In November 2009, not coincidentally, a team of specialists from Pentagon and American geologists discovered mineral deposits in Afghanistan worth about 1 trillion (a thousand billion) of dollars.[3] In early September 2010, the Minister of Mines of Afghanistan, Wahidullah Shahrani came out at the ramp with a statement which, literally overthrew the stock exchanges in London, New York and Tokyo. Afghan official said that, following repeated research, carried out by American geologists and Pentagon specialists, the deposits value of natural minerals, initially estimated at about 1 trillion dollars is actually much higher.
According to data submitted by American scholars, only lithium reserves in Afghanistan are higher than those held by Bolivia, the country considered, by 2009, the first world exporter.
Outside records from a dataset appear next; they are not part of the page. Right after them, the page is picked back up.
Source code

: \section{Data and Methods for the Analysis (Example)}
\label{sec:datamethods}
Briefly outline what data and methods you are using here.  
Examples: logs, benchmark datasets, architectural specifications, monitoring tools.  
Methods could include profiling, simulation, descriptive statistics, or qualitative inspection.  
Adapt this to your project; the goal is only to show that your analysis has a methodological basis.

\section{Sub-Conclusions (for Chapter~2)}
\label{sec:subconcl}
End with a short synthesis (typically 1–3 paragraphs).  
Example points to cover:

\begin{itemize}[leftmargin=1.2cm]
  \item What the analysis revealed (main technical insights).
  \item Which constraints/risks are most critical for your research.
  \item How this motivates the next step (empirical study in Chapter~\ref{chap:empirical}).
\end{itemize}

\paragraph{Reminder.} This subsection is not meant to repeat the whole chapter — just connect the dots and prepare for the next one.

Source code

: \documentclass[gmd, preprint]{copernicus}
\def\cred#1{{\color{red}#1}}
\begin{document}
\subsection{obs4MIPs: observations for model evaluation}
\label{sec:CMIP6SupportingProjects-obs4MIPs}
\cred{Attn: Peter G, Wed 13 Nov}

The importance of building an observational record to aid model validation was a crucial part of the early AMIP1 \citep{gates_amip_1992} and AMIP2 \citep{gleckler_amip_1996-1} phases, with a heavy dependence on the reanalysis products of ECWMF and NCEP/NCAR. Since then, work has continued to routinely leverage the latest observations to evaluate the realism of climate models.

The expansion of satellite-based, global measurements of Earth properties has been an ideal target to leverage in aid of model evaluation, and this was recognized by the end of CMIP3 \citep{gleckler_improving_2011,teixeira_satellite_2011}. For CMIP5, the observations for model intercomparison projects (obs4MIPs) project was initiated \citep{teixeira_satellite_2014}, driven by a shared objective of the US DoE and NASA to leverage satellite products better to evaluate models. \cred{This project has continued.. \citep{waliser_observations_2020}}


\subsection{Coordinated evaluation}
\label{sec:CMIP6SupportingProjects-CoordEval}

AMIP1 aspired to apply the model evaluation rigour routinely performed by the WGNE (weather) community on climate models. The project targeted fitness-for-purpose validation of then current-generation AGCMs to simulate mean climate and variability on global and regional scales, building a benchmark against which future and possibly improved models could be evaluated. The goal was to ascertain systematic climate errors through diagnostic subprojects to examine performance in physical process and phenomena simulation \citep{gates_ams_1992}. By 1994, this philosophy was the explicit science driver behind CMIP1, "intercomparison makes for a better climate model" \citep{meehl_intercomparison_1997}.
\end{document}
Similarly, the natural reserves of copper and iron are well above the original estimate. Only iron reserves in Bamyan province are higher than those in Western Europe. Shahrani has said that U.S. data, according to which mineral reserves found would be worth „only” 1,000 billion dollars, were launched particularly, because a year ago Washington did not want to destabilize profile markets by announcing a sum of their value of about 3,000 billion dollars.
According to some U.S. officials, the new discovery has fundamentally changed the economy of Afghanistan, and the course of the unjustly war held by the U.S.A. for these resources, which are actually the property of Afghanistan. New warehouses, previously unknown, which contain huge veins of iron, copper, cobalt or gold and critical industrial metals such as lithium, are so big and include so many minerals essential to modern industry that Afghanistan could be transformed eventually in one of the most important mining centres in the world. According to an internal memo of Pentagon, Afghanistan could become „Saudi Arabia of lithium,” a key material in the manufacture of batteries for laptops.[4]
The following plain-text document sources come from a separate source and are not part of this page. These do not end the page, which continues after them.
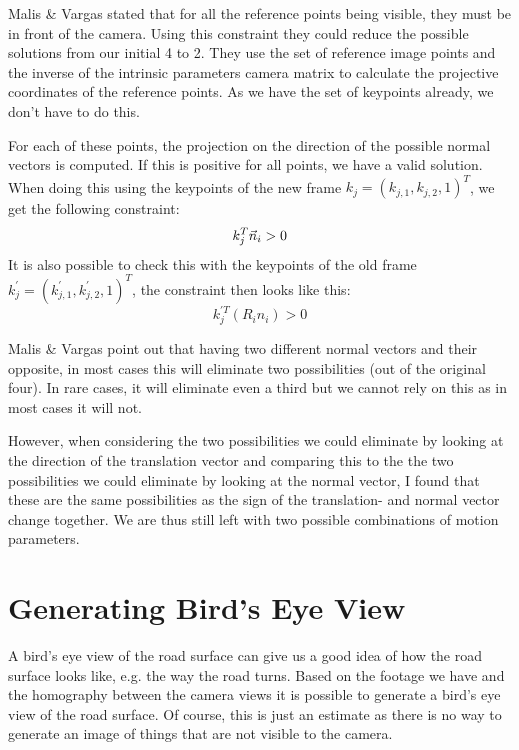 Malis \& Vargas \cite{homography-decomposition} stated that for all the reference points being visible, they must be in front of the camera. Using this constraint they could reduce the possible solutions from our initial 4 to 2. They use the set of reference image points and the inverse of the intrinsic parameters camera matrix to calculate the projective coordinates of the reference points. As we have the set of keypoints already, we don't have to do this.\bigskip

For each of these points, the projection on the direction of the possible normal vectors is computed. If this is positive for all points, we have a valid solution. When doing this using the keypoints of the new frame $k_j = (k_{j, 1}, k_{j, 2}, 1)^T$, we get the following constraint:
\begin{equation}
    k_j^T\vec n_i > 0
\end{equation}
It is also possible to check this with the keypoints of the old frame $k^{'}_j = (k^{'}_{j, 1}, k^{'}_{j, 2}, 1)^T$, the constraint then looks like this:
\begin{equation}
    k^{'T}_j (R_{i}n_i) > 0
\end{equation}

Malis \& Vargas point out that having two different normal vectors and their opposite, in most cases this will  eliminate two possibilities (out of the original four). In rare cases, it will eliminate even a third but we cannot rely on this as in most cases it will not. \bigskip

However, when considering the two possibilities we could eliminate by looking at the direction of the translation vector and comparing this to the the two possibilities we could eliminate by looking at the normal vector, I found that these are the same possibilities as the sign of the translation- and normal vector change together. We are thus still left with two possible combinations of motion parameters. 

\section{Generating Bird's Eye View}
A bird's eye view of the road surface can give us a good idea of how the road surface looks like, e.g. the way the road turns. Based on the footage we have and the homography between the camera views it is possible to generate a bird's eye view of the road surface. Of course, this is just an estimate as there is no way to generate an image of things that are not visible to the camera.\bigskip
The Afghan government and the president Hamid Karzai were informed about the new discovery. Although it may take several years to develop a mining industry here, the potential is so great that officials and executives in the industry believe they could attract heavy investments, even before mines are profitable, providing the possibility to create jobs that could detract from the war. „There is a stunning potential here,” said Gen. David H. Petraeus, the head of U.S. Central Commandment. „There are a lot of conditions, of course, but I think there is a huge potential,” he added.
United States announced that the discovery of these large deposits of minerals in Afghanistan is of such a magnitude that it could modify the Afghan economy and the course of the war waged by the Allied coalition, led by U.S.A. for so many years. The deposits contain ores of iron, cobalt and gold, as well as rare metals such as lithium, essential for the modern electronic industry.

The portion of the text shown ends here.